YOUR ASSIGNMENT: Copy the data exactly from the line that contains "- 覆盖: fossil" through the line that contains "5. **Emerging Energy & Hydrogen** ✅", keeping both end lines and leaving out everything else.

DATA EXTRACT:

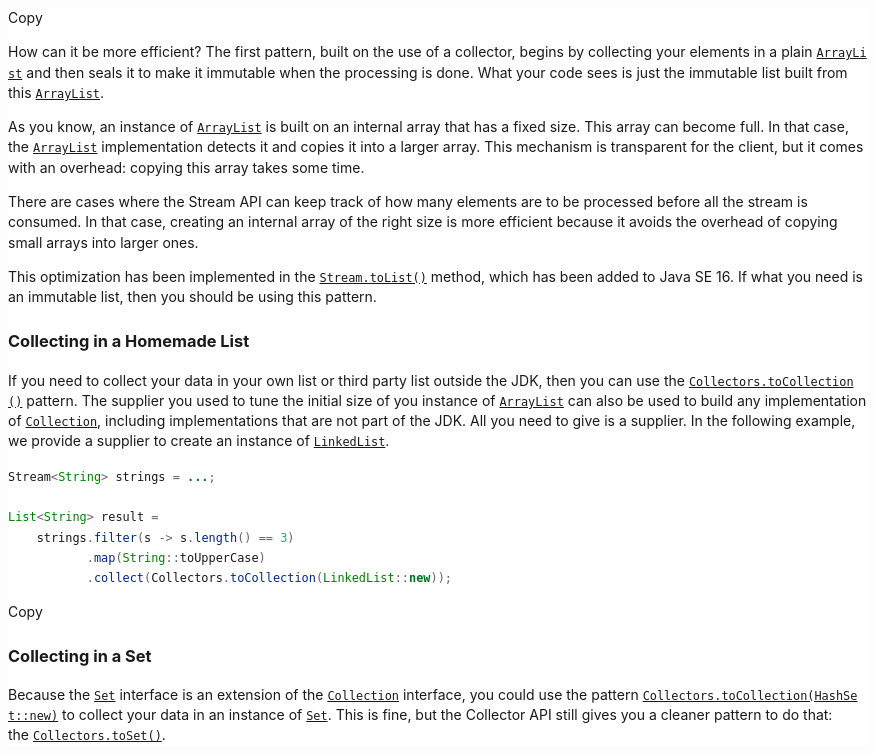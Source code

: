 Copy

How can it be more efficient? The first pattern, built on the use of a collector, begins by collecting your elements in a plain [`ArrayList`](https://docs.oracle.com/en/java/javase/22/docs/api/java.base/java/util/ArrayList.html) and then seals it to make it immutable when the processing is done. What your code sees is just the immutable list built from this [`ArrayList`](https://docs.oracle.com/en/java/javase/22/docs/api/java.base/java/util/ArrayList.html).

As you know, an instance of [`ArrayList`](https://docs.oracle.com/en/java/javase/22/docs/api/java.base/java/util/ArrayList.html) is built on an internal array that has a fixed size. This array can become full. In that case, the [`ArrayList`](https://docs.oracle.com/en/java/javase/22/docs/api/java.base/java/util/ArrayList.html) implementation detects it and copies it into a larger array. This mechanism is transparent for the client, but it comes with an overhead: copying this array takes some time.

There are cases where the Stream API can keep track of how many elements are to be processed before all the stream is consumed. In that case, creating an internal array of the right size is more efficient because it avoids the overhead of copying small arrays into larger ones.

This optimization has been implemented in the [`Stream.toList()`](https://docs.oracle.com/en/java/javase/22/docs/api/java.base/java/util/stream/Stream.html#toList()) method, which has been added to Java SE 16. If what you need is an immutable list, then you should be using this pattern.

### Collecting in a Homemade List

If you need to collect your data in your own list or third party list outside the JDK, then you can use the [`Collectors.toCollection()`](https://docs.oracle.com/en/java/javase/22/docs/api/java.base/java/util/stream/Collectors.html#toCollection(java.util.function.Supplier)) pattern. The supplier you used to tune the initial size of you instance of [`ArrayList`](https://docs.oracle.com/en/java/javase/22/docs/api/java.base/java/util/ArrayList.html) can also be used to build any implementation of [`Collection`](https://docs.oracle.com/en/java/javase/22/docs/api/java.base/java/util/Collection.html), including implementations that are not part of the JDK. All you need to give is a supplier. In the following example, we provide a supplier to create an instance of [`LinkedList`](https://docs.oracle.com/en/java/javase/22/docs/api/java.base/java/util/LinkedList.html).

```java
Stream<String> strings = ...;

List<String> result = 
    strings.filter(s -> s.length() == 3)
           .map(String::toUpperCase)
           .collect(Collectors.toCollection(LinkedList::new));
```

Copy

### Collecting in a Set

Because the [`Set`](https://docs.oracle.com/en/java/javase/22/docs/api/java.base/java/util/Set.html) interface is an extension of the [`Collection`](https://docs.oracle.com/en/java/javase/22/docs/api/java.base/java/util/Collection.html) interface, you could use the pattern [`Collectors.toCollection(HashSet::new)`](https://docs.oracle.com/en/java/javase/22/docs/api/java.base/java/util/stream/Collectors.html#toCollection(java.util.function.Supplier)) to collect your data in an instance of [`Set`](https://docs.oracle.com/en/java/javase/22/docs/api/java.base/java/util/Set.html). This is fine, but the Collector API still gives you a cleaner pattern to do that: the [`Collectors.toSet()`](https://docs.oracle.com/en/java/javase/22/docs/api/java.base/java/util/stream/Collectors.html#toSet()).
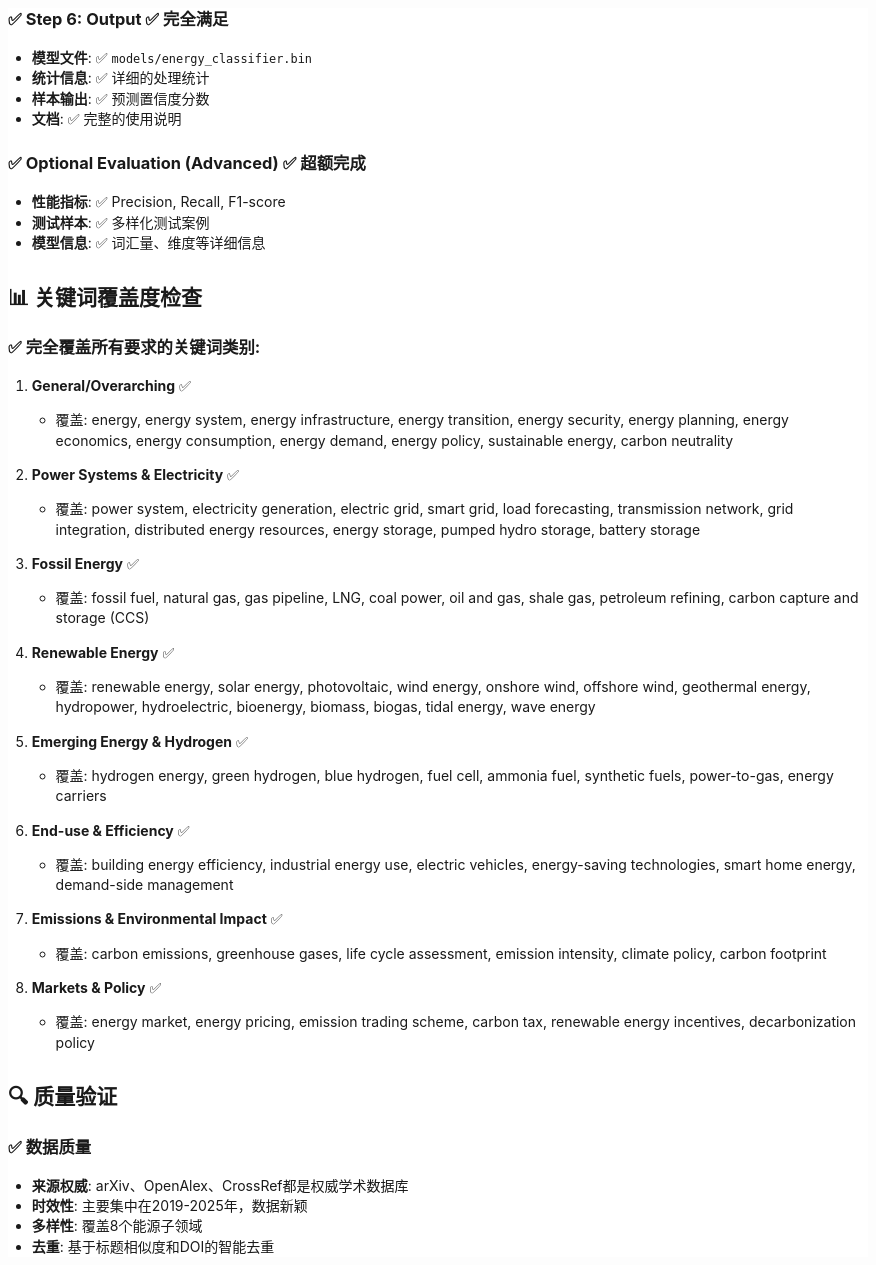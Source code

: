 ### ✅ **Step 6: Output** ✅ **完全满足**
- **模型文件**: ✅ `models/energy_classifier.bin`
- **统计信息**: ✅ 详细的处理统计
- **样本输出**: ✅ 预测置信度分数
- **文档**: ✅ 完整的使用说明

### ✅ **Optional Evaluation (Advanced)** ✅ **超额完成**
- **性能指标**: ✅ Precision, Recall, F1-score
- **测试样本**: ✅ 多样化测试案例
- **模型信息**: ✅ 词汇量、维度等详细信息

## 📊 **关键词覆盖度检查**

### ✅ **完全覆盖所有要求的关键词类别**:

1. **General/Overarching** ✅
   - 覆盖: energy, energy system, energy infrastructure, energy transition, energy security, energy planning, energy economics, energy consumption, energy demand, energy policy, sustainable energy, carbon neutrality

2. **Power Systems & Electricity** ✅
   - 覆盖: power system, electricity generation, electric grid, smart grid, load forecasting, transmission network, grid integration, distributed energy resources, energy storage, pumped hydro storage, battery storage

3. **Fossil Energy** ✅
   - 覆盖: fossil fuel, natural gas, gas pipeline, LNG, coal power, oil and gas, shale gas, petroleum refining, carbon capture and storage (CCS)

4. **Renewable Energy** ✅
   - 覆盖: renewable energy, solar energy, photovoltaic, wind energy, onshore wind, offshore wind, geothermal energy, hydropower, hydroelectric, bioenergy, biomass, biogas, tidal energy, wave energy

5. **Emerging Energy & Hydrogen** ✅
   - 覆盖: hydrogen energy, green hydrogen, blue hydrogen, fuel cell, ammonia fuel, synthetic fuels, power-to-gas, energy carriers

6. **End-use & Efficiency** ✅
   - 覆盖: building energy efficiency, industrial energy use, electric vehicles, energy-saving technologies, smart home energy, demand-side management

7. **Emissions & Environmental Impact** ✅
   - 覆盖: carbon emissions, greenhouse gases, life cycle assessment, emission intensity, climate policy, carbon footprint

8. **Markets & Policy** ✅
   - 覆盖: energy market, energy pricing, emission trading scheme, carbon tax, renewable energy incentives, decarbonization policy

## 🔍 **质量验证**

### ✅ **数据质量**
- **来源权威**: arXiv、OpenAlex、CrossRef都是权威学术数据库
- **时效性**: 主要集中在2019-2025年，数据新颖
- **多样性**: 覆盖8个能源子领域
- **去重**: 基于标题相似度和DOI的智能去重
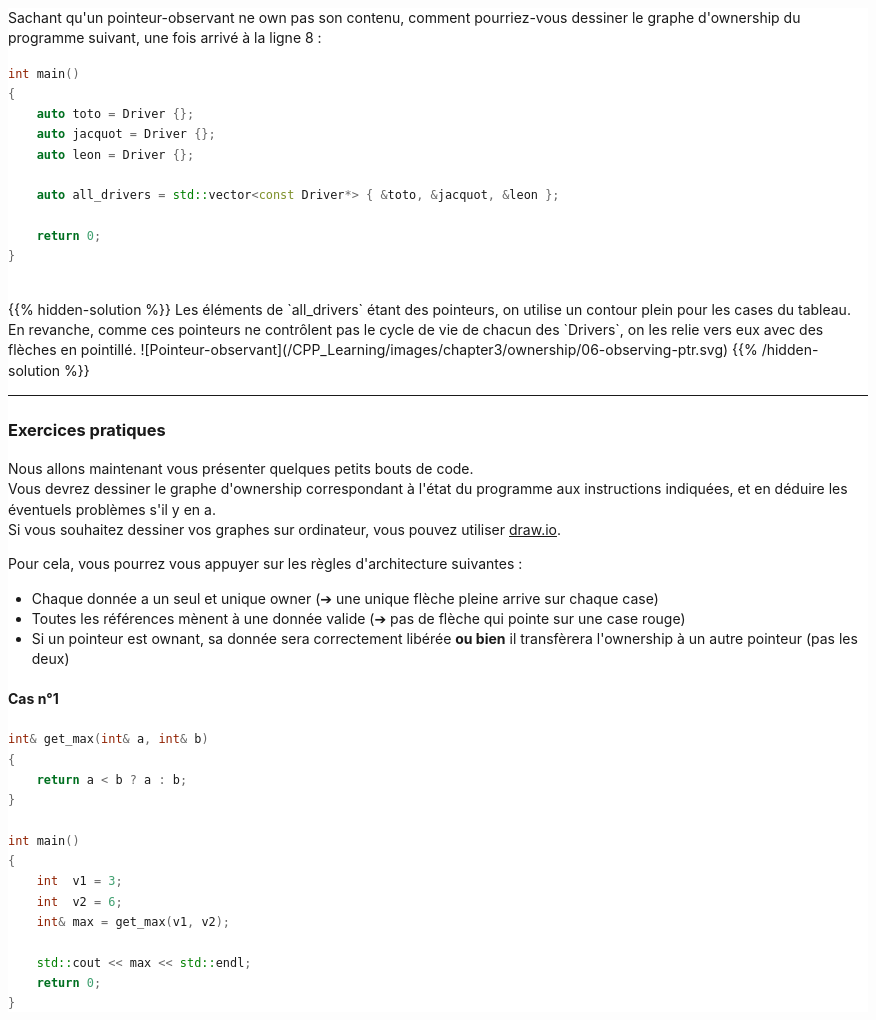Sachant qu'un pointeur-observant ne own pas son contenu, comment pourriez-vous dessiner le graphe d'ownership du programme suivant, une fois arrivé à la ligne 8 :
```cpp {linenos=table}
int main()
{
    auto toto = Driver {};
    auto jacquot = Driver {};
    auto leon = Driver {};
 
    auto all_drivers = std::vector<const Driver*> { &toto, &jacquot, &leon };

    return 0;
}
```
<br/>
{{% hidden-solution %}}
Les éléments de `all_drivers` étant des pointeurs, on utilise un contour plein pour les cases du tableau.  
En revanche, comme ces pointeurs ne contrôlent pas le cycle de vie de chacun des `Drivers`, on les relie vers eux avec des flèches en pointillé.
![Pointeur-observant](/CPP_Learning/images/chapter3/ownership/06-observing-ptr.svg)
{{% /hidden-solution %}}

---

### Exercices pratiques

Nous allons maintenant vous présenter quelques petits bouts de code.  
Vous devrez dessiner le graphe d'ownership correspondant à l'état du programme aux instructions indiquées, et en déduire les éventuels problèmes s'il y en a.  
Si vous souhaitez dessiner vos graphes sur ordinateur, vous pouvez utiliser [draw.io](https://app.diagrams.net/).

Pour cela, vous pourrez vous appuyer sur les règles d'architecture suivantes :
- Chaque donnée a un seul et unique owner (➔ une unique flèche pleine arrive sur chaque case)
- Toutes les références mènent à une donnée valide (➔ pas de flèche qui pointe sur une case rouge)
- Si un pointeur est ownant, sa donnée sera correctement libérée **ou bien** il transfèrera l'ownership à un autre pointeur (pas les deux)

#### Cas n°1

```cpp {linenos=table}
int& get_max(int& a, int& b)
{
    return a < b ? a : b;
}

int main()
{
    int  v1 = 3;
    int  v2 = 6;
    int& max = get_max(v1, v2);

    std::cout << max << std::endl;
    return 0;
}
```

SOLUTION:
   - 覆盖: fossil fuel, natural gas, gas pipeline, LNG, coal power, oil and gas, shale gas, petroleum refining, carbon capture and storage (CCS)

4. **Renewable Energy** ✅
   - 覆盖: renewable energy, solar energy, photovoltaic, wind energy, onshore wind, offshore wind, geothermal energy, hydropower, hydroelectric, bioenergy, biomass, biogas, tidal energy, wave energy

5. **Emerging Energy & Hydrogen** ✅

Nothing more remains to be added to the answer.